The danger of this argument, which has also been used by a former Minister of Health during a public lecture,Citation7 is that it conflates the rationale of an old and necessary rule present in codes of medical ethics—that doctors are not obliged to perform treatments that they consider not clinically appropriate or beneficial for the patient, with the very different justification of conscientious objection as an exceptional reason not to provide services. However, this principle is not intended as a right for the doctor to impose his or her moral positions on those of his patient. What worries us here is the disguising of moral judgements under professional labels. This is the first time that the argument appears in the region and has not yet been included in the agenda of meetings in which Latin American activists discuss strategies to face the challenges of the conscientious objection argument.Citation9,Citation10

Besio is using a similar argument as the one Alta Charo had criticised lucidly some years earlier. Charo stated that some health providers make a distinction between “medical care”, and “non-medical care which uses medical services”. In medical care, the argument is that there should be no conscientious objection because the refusal of care would in any circumstance be contrary to the rules of the profession.
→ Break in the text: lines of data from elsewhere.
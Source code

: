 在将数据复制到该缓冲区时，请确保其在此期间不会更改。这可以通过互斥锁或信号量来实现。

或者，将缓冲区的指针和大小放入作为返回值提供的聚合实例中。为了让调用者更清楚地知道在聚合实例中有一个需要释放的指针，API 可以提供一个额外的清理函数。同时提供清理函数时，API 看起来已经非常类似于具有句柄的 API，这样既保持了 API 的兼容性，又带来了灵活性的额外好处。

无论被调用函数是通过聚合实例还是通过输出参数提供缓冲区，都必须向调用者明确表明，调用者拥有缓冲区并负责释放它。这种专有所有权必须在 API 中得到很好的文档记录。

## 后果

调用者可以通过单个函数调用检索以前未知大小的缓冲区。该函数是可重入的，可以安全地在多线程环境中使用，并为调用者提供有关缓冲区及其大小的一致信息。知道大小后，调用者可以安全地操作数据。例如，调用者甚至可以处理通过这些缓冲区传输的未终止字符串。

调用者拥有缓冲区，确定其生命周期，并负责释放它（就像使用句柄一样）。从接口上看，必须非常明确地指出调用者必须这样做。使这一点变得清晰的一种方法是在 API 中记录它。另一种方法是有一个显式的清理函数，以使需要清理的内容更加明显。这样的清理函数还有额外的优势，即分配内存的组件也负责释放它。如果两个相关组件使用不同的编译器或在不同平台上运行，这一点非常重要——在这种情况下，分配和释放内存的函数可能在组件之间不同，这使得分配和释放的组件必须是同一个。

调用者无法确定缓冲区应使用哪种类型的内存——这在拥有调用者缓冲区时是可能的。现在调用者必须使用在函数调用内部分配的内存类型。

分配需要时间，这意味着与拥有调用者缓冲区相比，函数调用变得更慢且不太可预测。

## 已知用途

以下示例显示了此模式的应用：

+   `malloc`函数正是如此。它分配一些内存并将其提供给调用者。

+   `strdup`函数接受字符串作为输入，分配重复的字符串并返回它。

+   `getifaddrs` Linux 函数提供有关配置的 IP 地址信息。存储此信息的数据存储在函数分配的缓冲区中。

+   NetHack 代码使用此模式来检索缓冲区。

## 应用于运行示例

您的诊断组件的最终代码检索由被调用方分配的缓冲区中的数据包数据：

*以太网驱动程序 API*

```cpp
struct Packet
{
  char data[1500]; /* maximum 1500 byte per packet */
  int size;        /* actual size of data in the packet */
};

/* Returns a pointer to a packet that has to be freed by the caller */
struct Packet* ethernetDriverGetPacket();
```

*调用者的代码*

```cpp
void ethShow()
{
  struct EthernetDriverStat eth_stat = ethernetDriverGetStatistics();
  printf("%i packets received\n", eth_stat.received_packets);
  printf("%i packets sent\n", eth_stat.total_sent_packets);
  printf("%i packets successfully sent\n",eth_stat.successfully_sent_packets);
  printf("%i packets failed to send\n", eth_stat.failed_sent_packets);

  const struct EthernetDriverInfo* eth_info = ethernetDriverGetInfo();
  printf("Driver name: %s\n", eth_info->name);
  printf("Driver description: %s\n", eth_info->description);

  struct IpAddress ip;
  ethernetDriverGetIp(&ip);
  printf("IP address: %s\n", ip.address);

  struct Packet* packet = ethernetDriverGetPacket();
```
However, the category of non-medical care refers to “lifestyle choices” such as contraception, abortion, in-vitro fertilisation, sex reassignment surgery, among others, which are not treatments for diseases. The problem is that doctors have a monopoly over these non-medical services. “Claiming an unfettered right to personal autonomy while holding monopolistic control over a public good constitutes an abuse of the public trust — all the worse if it is not in fact a personal act of conscience but, rather, an attempt at cultural conquest”.Citation11

Besio's argument is even extended to the act of patient referral: “[I]t would not make sense to send that patient to a colleague who does cause the patient harm, it would be similar to causing the harm himself”.Citation8 This position adopts an absolutist conception of conscientious objection which would be incompatible with professional ethical standards.Citation12,Citation13

Practising medicine necessarily involves making value judgments.Citation14 The physician is an independent moral agent with the ability and the right to express his or her objections, be they medical or ethical. If true medical care means something, however, it should include the fundamental ethical requirement that the doctor's personal moral beliefs are presented as such, and not as if they were representative of the ethical standards of the profession or a mere application of what is considered a technically appropriate treatment in clinical practice. Bioethics literature distinguishes conscientious objection from other grounds of refusals of medical services.Citation12,Citation15 Insofar as refusals are based on a provider's understanding of professional norms and standards, rather than on his or her personal ethical or religious beliefs, they do not qualify as conscience-based refusals.Citation12

The implementation of abortion laws around the world is suffering setbacks due to these ways of interpreting the work of health professionals. What happens in Chile is likely to influence sexual and reproductive health policies in the rest of Latin America. Although the arguments we criticise in this paper may seem unsound, we should not underestimate their impact within political, medical and legal circuits and their capacity to propagate throughout the Region, especially at a time when right-wing, conservative governments that promote the privatisation of healthcare and religious privileges are gaining ground.